Xanthophyllum velutinum

Scientific classification
- Kingdom: Plantae
- Clade: Tracheophytes
- Clade: Angiosperms
- Clade: Eudicots
- Clade: Rosids
- Order: Fabales
- Family: Polygalaceae
- Genus: Xanthophyllum
- Species: X. velutinum
- Binomial name: Xanthophyllum velutinum Chodat

= Xanthophyllum velutinum =

- Genus: Xanthophyllum
- Species: velutinum
- Authority: Chodat

Species of tree

Xanthophyllum velutinum is a tree in the family Polygalaceae.
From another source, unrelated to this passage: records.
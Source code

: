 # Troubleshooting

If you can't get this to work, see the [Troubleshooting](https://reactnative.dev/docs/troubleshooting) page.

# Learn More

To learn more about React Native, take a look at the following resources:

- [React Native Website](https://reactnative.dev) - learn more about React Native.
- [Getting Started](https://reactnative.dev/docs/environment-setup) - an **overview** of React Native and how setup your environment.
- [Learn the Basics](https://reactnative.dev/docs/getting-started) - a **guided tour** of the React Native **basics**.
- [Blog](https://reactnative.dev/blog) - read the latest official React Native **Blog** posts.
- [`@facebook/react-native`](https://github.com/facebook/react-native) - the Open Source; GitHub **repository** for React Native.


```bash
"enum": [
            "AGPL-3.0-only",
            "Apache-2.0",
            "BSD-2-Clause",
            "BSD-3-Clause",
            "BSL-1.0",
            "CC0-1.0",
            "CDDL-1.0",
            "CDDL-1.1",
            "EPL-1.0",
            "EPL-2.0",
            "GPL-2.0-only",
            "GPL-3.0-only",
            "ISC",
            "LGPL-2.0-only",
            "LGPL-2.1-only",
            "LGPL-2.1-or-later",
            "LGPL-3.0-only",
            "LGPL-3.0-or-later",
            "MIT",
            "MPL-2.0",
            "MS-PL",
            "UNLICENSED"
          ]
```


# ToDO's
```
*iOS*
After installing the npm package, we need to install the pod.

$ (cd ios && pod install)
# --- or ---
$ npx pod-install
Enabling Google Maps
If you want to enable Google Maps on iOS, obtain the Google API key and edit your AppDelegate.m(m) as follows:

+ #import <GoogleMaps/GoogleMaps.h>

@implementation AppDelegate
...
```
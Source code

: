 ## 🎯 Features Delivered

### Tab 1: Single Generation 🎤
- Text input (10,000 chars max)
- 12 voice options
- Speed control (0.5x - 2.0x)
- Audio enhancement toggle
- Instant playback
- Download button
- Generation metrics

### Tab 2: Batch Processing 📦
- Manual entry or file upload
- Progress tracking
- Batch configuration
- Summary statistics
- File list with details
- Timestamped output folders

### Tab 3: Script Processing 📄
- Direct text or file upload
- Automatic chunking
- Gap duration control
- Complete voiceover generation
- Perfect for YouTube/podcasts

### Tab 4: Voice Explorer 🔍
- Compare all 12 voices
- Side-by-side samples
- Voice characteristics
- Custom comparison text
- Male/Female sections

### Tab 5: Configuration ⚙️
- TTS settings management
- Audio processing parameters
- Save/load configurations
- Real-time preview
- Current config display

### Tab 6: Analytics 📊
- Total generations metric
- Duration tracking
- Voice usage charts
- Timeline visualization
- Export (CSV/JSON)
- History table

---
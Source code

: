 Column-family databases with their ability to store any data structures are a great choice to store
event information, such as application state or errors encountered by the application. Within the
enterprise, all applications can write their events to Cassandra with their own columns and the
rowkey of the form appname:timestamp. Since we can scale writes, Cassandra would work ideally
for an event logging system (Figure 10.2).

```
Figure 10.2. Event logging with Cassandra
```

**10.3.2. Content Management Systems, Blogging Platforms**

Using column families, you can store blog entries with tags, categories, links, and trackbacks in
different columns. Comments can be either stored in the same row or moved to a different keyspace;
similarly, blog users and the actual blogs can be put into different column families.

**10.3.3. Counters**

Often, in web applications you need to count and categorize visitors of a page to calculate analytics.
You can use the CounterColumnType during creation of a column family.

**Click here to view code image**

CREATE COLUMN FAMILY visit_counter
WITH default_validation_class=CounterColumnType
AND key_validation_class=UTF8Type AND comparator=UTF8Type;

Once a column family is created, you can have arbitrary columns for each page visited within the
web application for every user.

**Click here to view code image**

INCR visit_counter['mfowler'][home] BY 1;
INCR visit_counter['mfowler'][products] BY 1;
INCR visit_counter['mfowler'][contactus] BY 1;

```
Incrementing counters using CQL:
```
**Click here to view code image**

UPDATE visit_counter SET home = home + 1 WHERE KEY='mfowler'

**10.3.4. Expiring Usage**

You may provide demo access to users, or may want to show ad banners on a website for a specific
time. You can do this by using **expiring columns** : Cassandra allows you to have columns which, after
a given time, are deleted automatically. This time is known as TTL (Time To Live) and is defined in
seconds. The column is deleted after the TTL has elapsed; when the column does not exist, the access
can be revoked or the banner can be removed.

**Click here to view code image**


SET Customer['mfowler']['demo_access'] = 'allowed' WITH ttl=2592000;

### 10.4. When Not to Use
The specific epithet velutinum is from the Latin meaning 'velvety', referring to the twig and leaf undersides.

==Description==
Xanthophyllum velutinum grows up to 25 m tall with a trunk diameter of up to 20 cm. The smooth bark is grey or pale brown. The flowers are yellow or white, drying brownish orange. The brown fruits are ovoid and measure up to 2.5 cm in diameter.

==Distribution and habitat==
Xanthophyllum velutinum is endemic to Borneo. Its habitat is mixed dipterocarp, old secondary, riverine or lower montane forests from sea-level to 900 m altitude.